The usual approach to excessive volume of spans would be sampling. However, this can cause blind spots, making it difficult to identify issues on non-happy paths of execution that happen rarely. To avoid this, at Resmo, we’ve chosen to use full tracing (no sampling) with OpenTelemetry but we still need to be cost effective. Many vendors charge by the number of ingested events, and the volume of data per GB, which can cost a lot without any sampling. Furthermore, only a handful of vendors allow you to run custom SQL queries on that data.

At first, we wanted to utilize S3 and Athena. We’ve forked the OpenTelemetry collector to produce Parquet files directly to S3, adding very common span attributes (i.e tenant and user IDs) as additional columns for efficient querying. But, even though Athena can query vast amounts of data, it has a fixed startup delay of 2-3 seconds. This can be annoying for the most simplistic queries, i.e we lookup traces by just IDs, or simple slice-and-dice aggregations. Additionally, for efficiency the Parquet files were generated every 60 seconds. Athena performance degrades by the number of files generated and in the end we’d still get delayed data. Realizing Athena may not be the best way to move forward, we’ve decided to try ClickHouse. There was already an exporter available in the OpenTelemetry contrib repository. Although it’s in alpha status, since our implementation 3 months ago we have not faced any problems.

We host our own ClickHouse instance, as the automated instrumentation by OpenTelemetry Java Agent can also put sensitive values in the spans. It’s also a cost effective way to approach the problem. With a single c7g.xlarge node, with 4 CPUs based on Graviton3, and 400 GB of provisioned EBS disk, we can store more than 4 billion spans. This consumes 275 GiB on disk, which uncompressed is 3.40 TiB - a %92 compression percentage, pretty impressive! If a query is scanning lots of data, the computation is usually IO bound and cannot fully utilize all of the CPUs. If we have used instances with local disks and S3 as tiered storage, we might have better performance and longer retention. However, our current setup is mostly sufficient unless we scan billions of rows.

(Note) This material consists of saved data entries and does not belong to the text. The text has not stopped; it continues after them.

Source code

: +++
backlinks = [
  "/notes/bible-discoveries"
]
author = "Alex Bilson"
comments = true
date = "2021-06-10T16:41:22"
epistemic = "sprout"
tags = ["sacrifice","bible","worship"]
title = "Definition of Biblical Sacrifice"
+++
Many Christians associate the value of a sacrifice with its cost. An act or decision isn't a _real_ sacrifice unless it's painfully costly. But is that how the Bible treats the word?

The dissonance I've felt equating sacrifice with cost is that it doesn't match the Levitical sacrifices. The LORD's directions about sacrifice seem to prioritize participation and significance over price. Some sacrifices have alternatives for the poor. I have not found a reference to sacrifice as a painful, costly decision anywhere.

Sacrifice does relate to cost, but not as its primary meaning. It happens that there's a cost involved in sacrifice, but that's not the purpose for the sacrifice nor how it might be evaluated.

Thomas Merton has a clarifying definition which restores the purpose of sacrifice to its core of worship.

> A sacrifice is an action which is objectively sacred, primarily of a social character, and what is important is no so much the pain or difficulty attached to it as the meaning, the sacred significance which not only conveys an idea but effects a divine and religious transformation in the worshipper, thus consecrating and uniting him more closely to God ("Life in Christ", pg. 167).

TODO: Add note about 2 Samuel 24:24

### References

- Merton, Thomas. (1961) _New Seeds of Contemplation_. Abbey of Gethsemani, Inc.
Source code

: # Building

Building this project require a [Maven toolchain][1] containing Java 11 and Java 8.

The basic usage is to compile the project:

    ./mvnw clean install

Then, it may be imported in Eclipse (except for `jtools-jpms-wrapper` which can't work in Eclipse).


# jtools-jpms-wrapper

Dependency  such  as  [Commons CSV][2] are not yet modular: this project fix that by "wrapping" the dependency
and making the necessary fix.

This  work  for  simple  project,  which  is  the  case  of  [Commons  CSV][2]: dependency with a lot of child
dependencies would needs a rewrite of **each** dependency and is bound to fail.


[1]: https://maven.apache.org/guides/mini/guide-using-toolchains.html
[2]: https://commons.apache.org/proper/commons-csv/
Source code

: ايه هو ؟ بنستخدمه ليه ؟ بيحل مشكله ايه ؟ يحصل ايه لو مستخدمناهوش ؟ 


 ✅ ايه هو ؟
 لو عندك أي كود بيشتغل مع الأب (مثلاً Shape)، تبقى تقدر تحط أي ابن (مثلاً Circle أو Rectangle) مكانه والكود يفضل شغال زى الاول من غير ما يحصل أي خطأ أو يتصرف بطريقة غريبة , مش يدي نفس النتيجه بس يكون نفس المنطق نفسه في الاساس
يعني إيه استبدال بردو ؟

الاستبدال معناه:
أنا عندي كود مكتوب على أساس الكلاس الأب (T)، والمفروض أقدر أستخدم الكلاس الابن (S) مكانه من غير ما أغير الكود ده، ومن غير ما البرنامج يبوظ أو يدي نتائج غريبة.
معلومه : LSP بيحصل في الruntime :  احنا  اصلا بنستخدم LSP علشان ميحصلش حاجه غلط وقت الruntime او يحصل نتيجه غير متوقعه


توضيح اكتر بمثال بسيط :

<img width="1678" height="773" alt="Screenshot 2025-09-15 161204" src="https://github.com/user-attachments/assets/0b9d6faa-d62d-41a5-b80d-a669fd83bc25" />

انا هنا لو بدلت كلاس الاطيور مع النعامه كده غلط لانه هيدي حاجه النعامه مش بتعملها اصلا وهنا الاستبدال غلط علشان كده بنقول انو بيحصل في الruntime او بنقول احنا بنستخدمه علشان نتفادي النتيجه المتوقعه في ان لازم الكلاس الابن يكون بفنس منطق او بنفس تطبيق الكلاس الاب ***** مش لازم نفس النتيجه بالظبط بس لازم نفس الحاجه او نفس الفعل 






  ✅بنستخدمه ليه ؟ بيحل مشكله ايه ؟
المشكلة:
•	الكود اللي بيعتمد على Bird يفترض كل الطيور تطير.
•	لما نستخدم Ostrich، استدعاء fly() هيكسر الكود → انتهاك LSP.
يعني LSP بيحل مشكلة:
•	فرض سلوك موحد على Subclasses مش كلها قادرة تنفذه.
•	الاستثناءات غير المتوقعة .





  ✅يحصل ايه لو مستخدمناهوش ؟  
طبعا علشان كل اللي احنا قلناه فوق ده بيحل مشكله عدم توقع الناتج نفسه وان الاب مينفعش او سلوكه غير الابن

To improve the performance of common queries, we add materialized columns for those frequently used in queries, monitors, and dashboards: such as tenant and user IDs, and some span-specific fields like URLs. These new columns are LowCardinality strings and significantly improved query performance without affecting storage or the compression rate. When adding new materialized columns, always check their status from the system.mutations table to avoid issues. Although the ALTER TABLE command may finish quickly, the actual materialization process requires reading all data and executing expressions.

To implement distributed tracing, we’ve used the out of the box configuration of Opentelemetry Collector with ClickHouse and Java agent. Although automatic Java instrumentation works in most cases, we have also added some manual instrumentation in the form of context specific tags to our spans e.g. tenant IDs, user IDs, domain specific tags, or custom measurements related to our business functions.

Traditional distributed tracing services often focus on basic monitoring using durations, as well as simple group by aggregations for service discovery, finding bottlenecks and critical paths. While all useful, the ability to write SQL gives us unprecedented flexibility. As lovers of SQL at Resmo, we were keen to expose this flexibility to our customers so they can easily ask arbitrary questions.

Another useful feature of ClickHouse is that it can be easily connected to Postgres, allowing us to use it in our observability queries. For example, we can join the user and tenant IDs in our spans to the actual account names and account status in the Postgres database. In our future roadmap, we want to try the MateralizedPostgreSQL engine for improved performance. We also plan to make use of dictionaries to simplify some of the queries.

For visualizing data we use Grafana. The ClickHouse plugin, which has a nice query builder and also provides useful macros for time series filtering, allows us to visualize the spans over time. We also make use of IntelliJ IDEA & DataGrip to connect to ClickHouse and write our queries. The progress bar on the CLI is what makes it so great, giving us a clear indication of how well the query is running. It was surprising to see how fast even complex queries progressed at first, but now I'm used to it and can't imagine using anything else.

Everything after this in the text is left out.